In this study the influence of different conditions on the expression of PrgH, SopE and SptP as well as on the secretion of the latter two was examined. Salmonella enterica subspecies 1 serovar Typhimurium was grown in batch cultures and in continuous culture at different dilution rates. Growth in Luria-Bertani (LB) broth containing different NaCl concentrations as well as in glucose- and ammonia limited mineral medium was examined. Furthermore, the influence of aerobic and anaerobic conditions during growth in LB was tested. In addition, carbon utilisation patterns were examined using Biolog microplates. The expression and secretion of proteins were analysed using sodium dodecyl sulfate polyacrylamide gel electrophoresis and Western blotting.
In present study the main factor found controlling virulence factor expression was specific growth rate. At specific growth rates equal to or smaller than 0.2 h-1 very little or no PrgH, SptP and SopE were produced in continuous cultures containing LB medium. They were strongly expressed and the effector proteins also secreted at fast specific growth rates (0.7, 1, 1.25 h-1).

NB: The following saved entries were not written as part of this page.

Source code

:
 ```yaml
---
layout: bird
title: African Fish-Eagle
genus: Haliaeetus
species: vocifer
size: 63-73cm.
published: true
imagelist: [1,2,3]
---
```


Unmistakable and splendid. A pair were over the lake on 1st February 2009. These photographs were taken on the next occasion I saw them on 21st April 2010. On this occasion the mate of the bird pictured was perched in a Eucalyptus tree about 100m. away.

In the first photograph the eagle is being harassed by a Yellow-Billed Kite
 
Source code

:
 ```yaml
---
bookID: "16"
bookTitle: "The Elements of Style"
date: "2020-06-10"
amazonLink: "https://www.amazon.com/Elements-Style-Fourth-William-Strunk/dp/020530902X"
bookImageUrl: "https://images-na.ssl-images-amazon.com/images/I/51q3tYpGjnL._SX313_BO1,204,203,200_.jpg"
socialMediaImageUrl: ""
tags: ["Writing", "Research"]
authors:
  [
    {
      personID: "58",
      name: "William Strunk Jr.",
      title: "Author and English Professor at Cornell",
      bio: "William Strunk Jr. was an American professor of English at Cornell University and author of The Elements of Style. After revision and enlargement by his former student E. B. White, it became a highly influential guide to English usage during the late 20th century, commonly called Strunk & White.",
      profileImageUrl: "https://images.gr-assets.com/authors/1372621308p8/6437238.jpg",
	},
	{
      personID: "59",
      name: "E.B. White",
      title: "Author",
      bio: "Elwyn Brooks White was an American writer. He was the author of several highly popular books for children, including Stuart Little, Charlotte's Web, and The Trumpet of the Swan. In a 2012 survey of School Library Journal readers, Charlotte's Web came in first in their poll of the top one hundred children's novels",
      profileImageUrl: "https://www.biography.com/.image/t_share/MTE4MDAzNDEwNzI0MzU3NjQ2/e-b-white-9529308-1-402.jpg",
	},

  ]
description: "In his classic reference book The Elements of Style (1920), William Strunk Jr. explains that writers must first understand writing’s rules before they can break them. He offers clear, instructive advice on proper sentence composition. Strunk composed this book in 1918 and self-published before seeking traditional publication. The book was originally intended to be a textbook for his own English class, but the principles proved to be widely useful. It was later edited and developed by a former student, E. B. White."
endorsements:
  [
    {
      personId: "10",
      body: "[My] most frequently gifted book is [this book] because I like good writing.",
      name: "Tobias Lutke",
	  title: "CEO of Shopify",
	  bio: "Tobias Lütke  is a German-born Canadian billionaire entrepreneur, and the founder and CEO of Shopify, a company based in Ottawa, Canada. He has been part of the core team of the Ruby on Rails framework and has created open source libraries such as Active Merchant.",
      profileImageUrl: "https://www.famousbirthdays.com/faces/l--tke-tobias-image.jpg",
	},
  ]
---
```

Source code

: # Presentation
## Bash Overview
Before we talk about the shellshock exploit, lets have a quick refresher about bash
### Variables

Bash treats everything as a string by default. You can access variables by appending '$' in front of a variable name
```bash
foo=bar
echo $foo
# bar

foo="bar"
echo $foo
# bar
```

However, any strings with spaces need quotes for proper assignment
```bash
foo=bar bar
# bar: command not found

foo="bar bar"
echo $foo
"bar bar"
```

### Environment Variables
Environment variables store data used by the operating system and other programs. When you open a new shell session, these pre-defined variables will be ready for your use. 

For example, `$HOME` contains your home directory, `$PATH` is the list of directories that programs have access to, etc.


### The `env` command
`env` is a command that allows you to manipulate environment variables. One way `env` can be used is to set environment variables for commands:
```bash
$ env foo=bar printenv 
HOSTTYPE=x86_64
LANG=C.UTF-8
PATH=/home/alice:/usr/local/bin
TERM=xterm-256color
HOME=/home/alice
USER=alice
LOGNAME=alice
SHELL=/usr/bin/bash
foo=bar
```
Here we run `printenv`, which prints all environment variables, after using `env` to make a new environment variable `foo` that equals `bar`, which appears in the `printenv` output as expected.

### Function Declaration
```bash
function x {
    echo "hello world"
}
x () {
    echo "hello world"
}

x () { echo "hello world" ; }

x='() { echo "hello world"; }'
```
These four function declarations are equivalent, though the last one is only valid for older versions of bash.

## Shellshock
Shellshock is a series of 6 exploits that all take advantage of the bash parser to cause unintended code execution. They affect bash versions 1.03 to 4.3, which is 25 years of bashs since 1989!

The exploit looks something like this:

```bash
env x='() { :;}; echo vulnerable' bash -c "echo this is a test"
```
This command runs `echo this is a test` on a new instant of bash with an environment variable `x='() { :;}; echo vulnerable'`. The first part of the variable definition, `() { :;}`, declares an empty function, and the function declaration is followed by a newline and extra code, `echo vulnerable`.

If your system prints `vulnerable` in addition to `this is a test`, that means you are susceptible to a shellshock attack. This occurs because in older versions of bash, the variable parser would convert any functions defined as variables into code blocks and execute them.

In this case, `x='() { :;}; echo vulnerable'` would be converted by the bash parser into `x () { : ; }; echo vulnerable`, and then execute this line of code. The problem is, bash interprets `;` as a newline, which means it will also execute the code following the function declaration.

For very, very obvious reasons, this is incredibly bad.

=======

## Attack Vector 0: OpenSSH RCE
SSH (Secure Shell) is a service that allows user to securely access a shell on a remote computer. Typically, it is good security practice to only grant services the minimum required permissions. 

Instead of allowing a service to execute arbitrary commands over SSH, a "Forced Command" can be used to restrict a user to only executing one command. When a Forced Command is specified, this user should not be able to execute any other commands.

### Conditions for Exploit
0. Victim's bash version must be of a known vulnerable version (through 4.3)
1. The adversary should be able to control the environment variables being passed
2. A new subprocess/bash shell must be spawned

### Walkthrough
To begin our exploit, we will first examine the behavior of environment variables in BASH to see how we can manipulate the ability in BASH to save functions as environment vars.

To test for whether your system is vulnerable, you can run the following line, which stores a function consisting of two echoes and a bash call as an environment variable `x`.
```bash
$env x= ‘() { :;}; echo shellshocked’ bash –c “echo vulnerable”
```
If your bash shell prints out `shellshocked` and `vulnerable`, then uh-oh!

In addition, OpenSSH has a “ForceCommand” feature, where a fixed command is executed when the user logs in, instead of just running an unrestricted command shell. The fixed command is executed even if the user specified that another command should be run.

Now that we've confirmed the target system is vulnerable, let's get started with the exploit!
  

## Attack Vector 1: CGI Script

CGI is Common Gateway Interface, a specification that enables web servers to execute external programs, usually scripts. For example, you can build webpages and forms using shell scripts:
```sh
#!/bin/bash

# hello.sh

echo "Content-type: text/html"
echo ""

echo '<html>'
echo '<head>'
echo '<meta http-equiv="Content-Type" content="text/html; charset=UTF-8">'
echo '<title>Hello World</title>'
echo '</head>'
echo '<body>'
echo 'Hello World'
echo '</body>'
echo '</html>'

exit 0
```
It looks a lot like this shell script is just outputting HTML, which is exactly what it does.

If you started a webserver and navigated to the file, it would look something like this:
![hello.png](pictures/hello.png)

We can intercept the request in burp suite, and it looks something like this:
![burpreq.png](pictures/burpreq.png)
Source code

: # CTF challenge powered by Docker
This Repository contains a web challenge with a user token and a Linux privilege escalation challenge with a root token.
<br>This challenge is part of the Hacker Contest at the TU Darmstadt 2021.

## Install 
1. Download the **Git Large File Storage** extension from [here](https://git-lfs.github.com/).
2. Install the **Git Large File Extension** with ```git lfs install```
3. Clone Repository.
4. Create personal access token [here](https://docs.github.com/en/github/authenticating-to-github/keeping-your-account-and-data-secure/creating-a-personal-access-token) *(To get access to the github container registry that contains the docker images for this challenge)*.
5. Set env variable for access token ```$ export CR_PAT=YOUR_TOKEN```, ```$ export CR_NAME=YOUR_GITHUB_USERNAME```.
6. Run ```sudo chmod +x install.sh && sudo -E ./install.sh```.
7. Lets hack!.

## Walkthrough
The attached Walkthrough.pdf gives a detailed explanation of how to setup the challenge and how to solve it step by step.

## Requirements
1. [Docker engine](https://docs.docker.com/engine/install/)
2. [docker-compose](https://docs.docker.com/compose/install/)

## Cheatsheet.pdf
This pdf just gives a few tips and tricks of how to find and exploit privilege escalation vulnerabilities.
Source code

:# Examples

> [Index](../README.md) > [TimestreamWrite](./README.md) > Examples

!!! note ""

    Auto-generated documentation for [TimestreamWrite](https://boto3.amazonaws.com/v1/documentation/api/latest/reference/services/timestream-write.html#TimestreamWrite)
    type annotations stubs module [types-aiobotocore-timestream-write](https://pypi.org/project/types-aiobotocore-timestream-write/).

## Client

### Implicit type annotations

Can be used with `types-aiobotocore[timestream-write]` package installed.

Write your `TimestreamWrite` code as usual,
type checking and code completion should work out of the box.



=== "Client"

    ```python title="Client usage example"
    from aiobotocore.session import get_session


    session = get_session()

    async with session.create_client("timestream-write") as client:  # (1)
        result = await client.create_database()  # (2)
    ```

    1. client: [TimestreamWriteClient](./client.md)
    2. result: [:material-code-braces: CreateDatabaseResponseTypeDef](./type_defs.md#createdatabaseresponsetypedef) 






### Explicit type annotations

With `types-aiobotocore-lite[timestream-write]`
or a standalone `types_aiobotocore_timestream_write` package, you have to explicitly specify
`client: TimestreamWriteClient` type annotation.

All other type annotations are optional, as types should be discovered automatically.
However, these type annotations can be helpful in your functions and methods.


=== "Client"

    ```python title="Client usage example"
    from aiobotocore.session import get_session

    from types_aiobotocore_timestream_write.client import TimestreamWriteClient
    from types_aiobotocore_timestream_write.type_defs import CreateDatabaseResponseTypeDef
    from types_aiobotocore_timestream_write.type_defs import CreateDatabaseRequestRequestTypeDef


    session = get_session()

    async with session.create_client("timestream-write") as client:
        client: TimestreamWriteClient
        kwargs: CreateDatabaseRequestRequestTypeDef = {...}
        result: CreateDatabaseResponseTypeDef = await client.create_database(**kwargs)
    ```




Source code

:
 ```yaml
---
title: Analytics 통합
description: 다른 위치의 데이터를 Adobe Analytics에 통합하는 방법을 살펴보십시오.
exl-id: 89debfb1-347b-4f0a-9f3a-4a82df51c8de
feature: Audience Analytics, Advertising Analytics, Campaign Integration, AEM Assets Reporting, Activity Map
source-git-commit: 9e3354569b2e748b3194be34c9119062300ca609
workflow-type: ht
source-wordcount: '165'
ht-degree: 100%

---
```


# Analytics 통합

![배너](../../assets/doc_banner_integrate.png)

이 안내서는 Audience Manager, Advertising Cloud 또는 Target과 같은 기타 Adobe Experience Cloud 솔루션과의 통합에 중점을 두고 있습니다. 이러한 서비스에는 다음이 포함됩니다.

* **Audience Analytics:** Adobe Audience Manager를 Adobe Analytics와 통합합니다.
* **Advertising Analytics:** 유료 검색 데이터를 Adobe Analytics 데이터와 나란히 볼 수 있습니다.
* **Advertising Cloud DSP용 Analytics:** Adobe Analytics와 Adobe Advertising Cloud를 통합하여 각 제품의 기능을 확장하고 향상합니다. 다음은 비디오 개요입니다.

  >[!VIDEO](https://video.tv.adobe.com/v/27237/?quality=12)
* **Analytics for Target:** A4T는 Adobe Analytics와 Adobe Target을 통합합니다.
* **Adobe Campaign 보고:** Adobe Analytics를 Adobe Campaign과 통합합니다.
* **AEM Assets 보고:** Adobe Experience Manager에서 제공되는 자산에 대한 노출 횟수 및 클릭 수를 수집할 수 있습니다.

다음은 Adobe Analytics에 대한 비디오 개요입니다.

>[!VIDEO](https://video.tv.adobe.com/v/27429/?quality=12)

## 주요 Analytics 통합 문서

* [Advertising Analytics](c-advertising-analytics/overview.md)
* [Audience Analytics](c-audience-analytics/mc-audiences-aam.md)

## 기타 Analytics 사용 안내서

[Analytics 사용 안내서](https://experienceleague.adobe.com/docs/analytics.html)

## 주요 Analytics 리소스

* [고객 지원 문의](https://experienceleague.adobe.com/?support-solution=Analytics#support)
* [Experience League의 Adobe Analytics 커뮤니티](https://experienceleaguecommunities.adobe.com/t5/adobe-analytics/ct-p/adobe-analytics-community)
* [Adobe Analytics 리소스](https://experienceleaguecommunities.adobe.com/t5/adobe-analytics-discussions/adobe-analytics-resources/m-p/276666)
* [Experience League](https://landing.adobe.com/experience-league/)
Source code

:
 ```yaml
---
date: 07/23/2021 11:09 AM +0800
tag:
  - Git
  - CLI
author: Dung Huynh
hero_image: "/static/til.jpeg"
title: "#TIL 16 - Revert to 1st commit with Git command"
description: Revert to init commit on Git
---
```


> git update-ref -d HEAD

The expression of PrgH and SopE but not of SptP was reduced again at a specific growth rate of 1.5 h-1. These results indicate a maximal expression at intermediate to high specific growth rates and a repression at low or very high specific growth rates.
In addition, these proteins were found earlier in the growth cycle and in higher amounts if LB batch cultures had been inoculated 1:20 with stationary cells than 1:100 with exponentially growing cells. Contradictory to some other studies, only a minor effect of high osmolarity conditions (0.3 M NaCl) in LB on the expression of virulence factors was seen and none of the examined proteins were expressed under obligate anaerobic conditions in LB batch cultures. However, a weak expression was found in anaerobic LB continuous cultures.
Furthermore, it could be shown that some unidentified substances, which are vital for the expression of PrgH and SopE but not of SptP, are not available in glucose- and ammonialimited mineral medium.
This study contributes to the knowledge about the regulation of virulence factors in S. Typhimurium by environmental factors. Starting from the observed crucial role of the specific growth rate, there is a chance that more detailed investigations might unravel the trigger which transforms S. Typhimurium in a (hyper)virulent state.